Guidelines Discourage Elective C-Sections, Early Deliveries

Yael Waknine

March 22, 2013

Vaginal deliveries should be the norm and early cesarean deliveries should be avoided, according to American College of Obstetricians and Gynecologists (ACOG) guidelines published March 21 in Obstetrics & Gynecology.

The recommendations are intended to curb the skyrocketing rate of US cesarean deliveries by limiting "maternal-request" surgeries and early deliveries for presumed "big babies."

According to the report, US cesarean delivery rates are at the highest level ever, with more than 1.3 million surgical deliveries (32.9% of all births) performed in 2009. An estimated 2.5% of all births are maternal-request cesarean deliveries, and the rate of non–medically indicated early-term deliveries continues to increase despite ACOG's stance against fetal lung maturity as an indication for delivery.

"In the absence of maternal or fetal indications for cesarean delivery, a plan for vaginal delivery is safe and appropriate," ACOG states, noting that fear of childbirth pain is not a valid reason for surgery.

Although planned cesarean deliveries carry a lower chance of hemorrhage, they are also linked to risks for bladder and bowel injury, longer hospital stays, higher infection rates, and increased neonatal respiratory morbidity. Moreover, rates of postpartum pelvic pain, sexual dysfunction, pelvic organ prolapse, and depression — which some women hope to avoid via surgical delivery — remain unchanged.

ACOG emphasizes that surgical delivery be especially avoided in women planning to have several children because subsequent cesarean deliveries are tied to increasing risks for complications, such as placenta previa or accreta, uterine rupture, and emergency hysterectomy.

Even when cesarean deliveries are medically indicated, clinicians should make every effort to perform them after the 39-week gestation mark, unless conditions such as preeclampsia/eclampsia, fetal growth restriction, placental abruption, multiple gestation, or poorly controlled diabetes are present. According to ACOG, suspicion of macrosomia is not an indication for early induction or surgical delivery, nor is fetal lung maturity, because other organs may require further development.

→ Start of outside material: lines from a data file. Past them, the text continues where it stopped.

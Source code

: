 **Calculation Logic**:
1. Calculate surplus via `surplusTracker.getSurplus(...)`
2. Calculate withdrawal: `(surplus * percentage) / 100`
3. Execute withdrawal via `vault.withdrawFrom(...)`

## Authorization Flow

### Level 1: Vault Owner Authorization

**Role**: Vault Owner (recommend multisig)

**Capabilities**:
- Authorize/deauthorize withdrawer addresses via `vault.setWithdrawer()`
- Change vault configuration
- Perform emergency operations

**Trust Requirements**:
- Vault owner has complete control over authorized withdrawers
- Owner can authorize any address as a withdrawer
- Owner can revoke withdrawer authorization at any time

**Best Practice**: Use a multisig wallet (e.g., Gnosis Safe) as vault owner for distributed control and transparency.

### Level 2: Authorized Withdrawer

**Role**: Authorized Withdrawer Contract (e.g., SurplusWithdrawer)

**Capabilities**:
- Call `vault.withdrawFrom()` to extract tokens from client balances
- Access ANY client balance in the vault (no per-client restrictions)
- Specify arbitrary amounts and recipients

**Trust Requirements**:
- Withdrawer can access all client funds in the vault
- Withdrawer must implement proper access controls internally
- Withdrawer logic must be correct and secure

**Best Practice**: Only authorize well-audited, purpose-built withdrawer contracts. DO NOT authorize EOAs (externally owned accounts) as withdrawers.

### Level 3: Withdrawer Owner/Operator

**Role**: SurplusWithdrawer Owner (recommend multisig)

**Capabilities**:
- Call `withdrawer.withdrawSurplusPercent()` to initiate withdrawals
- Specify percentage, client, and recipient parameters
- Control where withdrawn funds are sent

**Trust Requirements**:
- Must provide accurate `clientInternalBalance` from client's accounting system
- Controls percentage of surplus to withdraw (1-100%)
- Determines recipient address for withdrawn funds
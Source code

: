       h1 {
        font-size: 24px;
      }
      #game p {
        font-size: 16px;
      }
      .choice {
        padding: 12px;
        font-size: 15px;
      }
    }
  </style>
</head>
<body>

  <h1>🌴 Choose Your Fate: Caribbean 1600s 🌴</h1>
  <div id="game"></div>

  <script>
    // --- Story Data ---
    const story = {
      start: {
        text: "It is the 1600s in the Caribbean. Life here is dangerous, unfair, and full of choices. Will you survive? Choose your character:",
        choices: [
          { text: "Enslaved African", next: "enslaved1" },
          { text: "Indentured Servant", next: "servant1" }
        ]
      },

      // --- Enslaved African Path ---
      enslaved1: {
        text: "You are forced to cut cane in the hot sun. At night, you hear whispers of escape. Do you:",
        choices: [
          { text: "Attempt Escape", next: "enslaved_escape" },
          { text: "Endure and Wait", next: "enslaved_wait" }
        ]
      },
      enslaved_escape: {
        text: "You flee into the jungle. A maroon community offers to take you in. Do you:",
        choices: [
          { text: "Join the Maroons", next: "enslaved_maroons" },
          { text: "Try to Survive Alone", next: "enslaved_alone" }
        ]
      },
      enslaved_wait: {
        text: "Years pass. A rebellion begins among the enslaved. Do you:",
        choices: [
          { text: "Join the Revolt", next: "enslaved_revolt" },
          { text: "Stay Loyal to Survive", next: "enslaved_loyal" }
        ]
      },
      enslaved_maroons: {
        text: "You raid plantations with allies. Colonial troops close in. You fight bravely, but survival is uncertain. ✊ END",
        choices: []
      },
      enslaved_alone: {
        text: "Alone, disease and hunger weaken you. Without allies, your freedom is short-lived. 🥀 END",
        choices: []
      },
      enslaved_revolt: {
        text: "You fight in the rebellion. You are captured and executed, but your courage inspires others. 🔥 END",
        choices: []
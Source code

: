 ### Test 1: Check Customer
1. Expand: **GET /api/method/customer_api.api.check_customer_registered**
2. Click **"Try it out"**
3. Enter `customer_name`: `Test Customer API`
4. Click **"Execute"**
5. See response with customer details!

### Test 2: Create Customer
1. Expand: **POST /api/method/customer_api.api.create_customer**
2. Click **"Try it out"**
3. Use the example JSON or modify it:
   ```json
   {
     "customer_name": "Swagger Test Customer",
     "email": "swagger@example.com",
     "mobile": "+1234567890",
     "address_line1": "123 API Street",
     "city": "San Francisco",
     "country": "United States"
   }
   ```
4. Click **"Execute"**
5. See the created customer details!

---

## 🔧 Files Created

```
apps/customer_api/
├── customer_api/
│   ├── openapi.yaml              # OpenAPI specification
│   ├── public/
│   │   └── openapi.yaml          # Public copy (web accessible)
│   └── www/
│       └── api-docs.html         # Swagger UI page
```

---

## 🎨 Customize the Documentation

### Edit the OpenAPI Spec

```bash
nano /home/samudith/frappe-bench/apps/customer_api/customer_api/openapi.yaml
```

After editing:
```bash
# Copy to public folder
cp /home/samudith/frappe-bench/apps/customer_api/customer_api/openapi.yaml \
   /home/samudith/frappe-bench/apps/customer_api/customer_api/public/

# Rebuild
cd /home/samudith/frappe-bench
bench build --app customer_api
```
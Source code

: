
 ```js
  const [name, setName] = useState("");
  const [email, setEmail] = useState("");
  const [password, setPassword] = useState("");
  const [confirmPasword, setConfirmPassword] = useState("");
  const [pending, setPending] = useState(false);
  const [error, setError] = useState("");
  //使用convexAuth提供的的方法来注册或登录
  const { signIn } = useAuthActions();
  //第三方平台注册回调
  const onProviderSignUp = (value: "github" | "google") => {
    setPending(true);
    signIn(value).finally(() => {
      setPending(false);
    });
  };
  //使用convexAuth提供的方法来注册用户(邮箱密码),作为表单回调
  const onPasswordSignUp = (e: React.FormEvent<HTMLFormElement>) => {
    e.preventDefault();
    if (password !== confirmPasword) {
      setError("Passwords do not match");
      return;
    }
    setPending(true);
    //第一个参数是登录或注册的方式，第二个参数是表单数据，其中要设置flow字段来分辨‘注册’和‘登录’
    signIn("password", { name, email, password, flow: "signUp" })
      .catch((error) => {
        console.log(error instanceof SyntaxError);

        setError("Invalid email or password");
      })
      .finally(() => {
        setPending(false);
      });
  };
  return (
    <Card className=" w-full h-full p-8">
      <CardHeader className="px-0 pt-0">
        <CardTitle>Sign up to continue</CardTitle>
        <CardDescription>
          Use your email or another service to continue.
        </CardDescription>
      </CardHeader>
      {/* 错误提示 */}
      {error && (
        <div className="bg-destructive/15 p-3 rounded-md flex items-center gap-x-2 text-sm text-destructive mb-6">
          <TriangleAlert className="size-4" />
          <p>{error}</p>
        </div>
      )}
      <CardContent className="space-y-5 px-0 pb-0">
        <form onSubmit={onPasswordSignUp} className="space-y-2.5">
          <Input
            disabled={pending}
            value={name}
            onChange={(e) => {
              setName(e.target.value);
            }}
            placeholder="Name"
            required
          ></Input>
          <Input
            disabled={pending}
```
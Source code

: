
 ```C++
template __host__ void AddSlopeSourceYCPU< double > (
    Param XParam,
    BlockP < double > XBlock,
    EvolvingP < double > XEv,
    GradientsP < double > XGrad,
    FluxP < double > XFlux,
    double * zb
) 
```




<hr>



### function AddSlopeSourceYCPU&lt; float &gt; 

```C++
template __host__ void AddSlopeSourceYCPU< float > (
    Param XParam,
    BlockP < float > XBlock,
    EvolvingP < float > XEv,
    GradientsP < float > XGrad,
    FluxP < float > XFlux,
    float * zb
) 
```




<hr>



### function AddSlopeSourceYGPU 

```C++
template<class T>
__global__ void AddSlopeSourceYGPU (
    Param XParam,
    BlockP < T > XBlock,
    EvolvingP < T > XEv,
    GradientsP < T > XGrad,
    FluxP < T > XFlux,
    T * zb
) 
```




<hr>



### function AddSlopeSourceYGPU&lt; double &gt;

In fact, those last few weeks can be critical: Babies born at 37 and 38 weeks are at 2.3- and 1.4-fold increased risk for neonatal death relative to 39 and 40 weeks. Infant mortality rates are likewise elevated by factors of 1.9 and 1.2, respectively, as surviving neonates find their young lives complicated by respiratory distress, respiratory failure, pneumonia, and other conditions requiring intensive care.

According to ACOG, reducing the number of non–medically indicated early-term births and improving newborn outcomes is possible — hard-stop policies (hospital prohibition), soft-stop policies (clinicians agree to refrain), and education programs have all been shown to decrease rates by more than 50%. The reduction is greatest with the hard-stop approach (8.2% to 1.7%; P = .007) and slightly less when soft-stop is used (8.4% to 3.3%; P = .025).

As always, ACOG notes that decisions regarding timing of delivery must be individualized, even when maternal, fetal, or placental complications warrant late-preterm or early-term delivery.